An invitation to fly

sunWe leave in a bubble, an amazingly improbable bubble, but still a bubble. I just want to invite you to quickly spy at what could be outside. It’s so much bigger out there.

It’s a strange universe. Just to start with we shouldn’t be here. Were any of the basic physical constants slightly different, condensed matter–atoms, molecules–wouldn’t exist at all, let alone life.

If  you’re religious, this oddity may not strike you as a mystery. You may just appeal for a divine preference for the kind of universe where people could exist and eventually pray. Exactly like a bookworm defining the purpose of a book. But that’s play tennis without net. Not the kind of game I like.
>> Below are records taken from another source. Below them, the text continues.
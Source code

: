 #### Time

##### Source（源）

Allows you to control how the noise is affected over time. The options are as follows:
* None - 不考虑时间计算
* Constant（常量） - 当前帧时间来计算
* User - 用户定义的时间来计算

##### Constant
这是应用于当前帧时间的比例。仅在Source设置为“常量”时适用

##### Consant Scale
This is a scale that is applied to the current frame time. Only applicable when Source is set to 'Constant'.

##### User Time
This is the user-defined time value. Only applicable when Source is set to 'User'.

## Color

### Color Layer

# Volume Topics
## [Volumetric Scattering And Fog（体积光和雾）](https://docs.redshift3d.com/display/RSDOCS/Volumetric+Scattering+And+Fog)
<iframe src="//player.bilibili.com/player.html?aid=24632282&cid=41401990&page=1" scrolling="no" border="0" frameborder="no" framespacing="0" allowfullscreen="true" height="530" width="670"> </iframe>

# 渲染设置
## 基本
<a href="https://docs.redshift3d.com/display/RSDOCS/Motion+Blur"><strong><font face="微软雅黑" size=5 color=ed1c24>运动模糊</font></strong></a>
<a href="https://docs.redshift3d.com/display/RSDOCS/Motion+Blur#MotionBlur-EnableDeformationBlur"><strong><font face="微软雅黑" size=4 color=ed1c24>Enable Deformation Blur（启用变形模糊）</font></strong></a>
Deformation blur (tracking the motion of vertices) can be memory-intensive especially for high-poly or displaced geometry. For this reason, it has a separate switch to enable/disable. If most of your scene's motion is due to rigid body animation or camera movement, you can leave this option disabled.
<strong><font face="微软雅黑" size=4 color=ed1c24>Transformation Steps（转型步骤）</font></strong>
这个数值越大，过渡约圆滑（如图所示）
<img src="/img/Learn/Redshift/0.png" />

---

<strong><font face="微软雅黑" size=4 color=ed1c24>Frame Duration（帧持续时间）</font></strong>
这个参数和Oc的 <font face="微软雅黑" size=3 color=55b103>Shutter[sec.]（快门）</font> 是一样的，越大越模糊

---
There should be a natural–mechanical, so to say–reason why we do exist. (Assuming that we do exist. Who knows? We may just be a dream of giant eternal turtle.)
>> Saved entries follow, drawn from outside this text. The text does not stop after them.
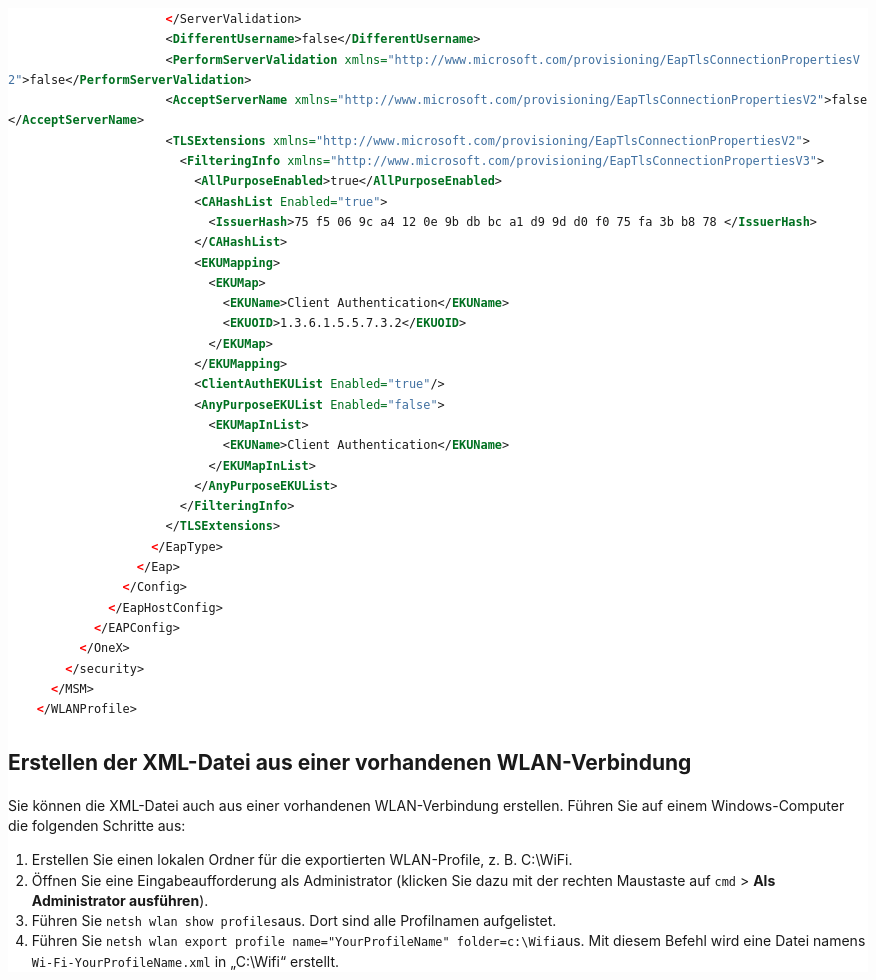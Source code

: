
 ```xml
                      </ServerValidation>
                      <DifferentUsername>false</DifferentUsername>
                      <PerformServerValidation xmlns="http://www.microsoft.com/provisioning/EapTlsConnectionPropertiesV2">false</PerformServerValidation>
                      <AcceptServerName xmlns="http://www.microsoft.com/provisioning/EapTlsConnectionPropertiesV2">false</AcceptServerName>
                      <TLSExtensions xmlns="http://www.microsoft.com/provisioning/EapTlsConnectionPropertiesV2">
                        <FilteringInfo xmlns="http://www.microsoft.com/provisioning/EapTlsConnectionPropertiesV3">
                          <AllPurposeEnabled>true</AllPurposeEnabled>
                          <CAHashList Enabled="true">
                            <IssuerHash>75 f5 06 9c a4 12 0e 9b db bc a1 d9 9d d0 f0 75 fa 3b b8 78 </IssuerHash>
                          </CAHashList>
                          <EKUMapping>
                            <EKUMap>
                              <EKUName>Client Authentication</EKUName>
                              <EKUOID>1.3.6.1.5.5.7.3.2</EKUOID>
                            </EKUMap>
                          </EKUMapping>
                          <ClientAuthEKUList Enabled="true"/>
                          <AnyPurposeEKUList Enabled="false">
                            <EKUMapInList>
                              <EKUName>Client Authentication</EKUName>
                            </EKUMapInList>
                          </AnyPurposeEKUList>
                        </FilteringInfo>
                      </TLSExtensions>
                    </EapType>
                  </Eap>
                </Config>
              </EapHostConfig>
            </EAPConfig>
          </OneX>
        </security>
      </MSM>
    </WLANProfile>
```

## <a name="create-the-xml-file-from-an-existing-wi-fi-connection"></a>Erstellen der XML-Datei aus einer vorhandenen WLAN-Verbindung

Sie können die XML-Datei auch aus einer vorhandenen WLAN-Verbindung erstellen. Führen Sie auf einem Windows-Computer die folgenden Schritte aus:

1. Erstellen Sie einen lokalen Ordner für die exportierten WLAN-Profile, z. B. C:\WiFi.
2. Öffnen Sie eine Eingabeaufforderung als Administrator (klicken Sie dazu mit der rechten Maustaste auf `cmd` > **Als Administrator ausführen**).
3. Führen Sie `netsh wlan show profiles`aus. Dort sind alle Profilnamen aufgelistet.
4. Führen Sie `netsh wlan export profile name="YourProfileName" folder=c:\Wifi`aus. Mit diesem Befehl wird eine Datei namens `Wi-Fi-YourProfileName.xml` in „C:\Wifi“ erstellt.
You could simply argue that it was an amazing coincidence that all things are well tuned to have a nicely hospitable universe, but from the moment it happened, it opened the possibility for our existence. Better than the divine wish or the turtle’s dream options, but not good enough though: I don’t like amazing coincidences.

Maybe things just couldn’t be different. Maybe, for instance, the fine-structure constant must always be 1/137 atomic units and that’s all. But why? Nobody can really tell why it couldn’t have another value in principle.

But I may also be looking at a half-empty glass. Maybe this is not a comfortable universe. After all, it’s a big, empty, dark, and cold place, where everything dies out driven by ruthless increasing entropy.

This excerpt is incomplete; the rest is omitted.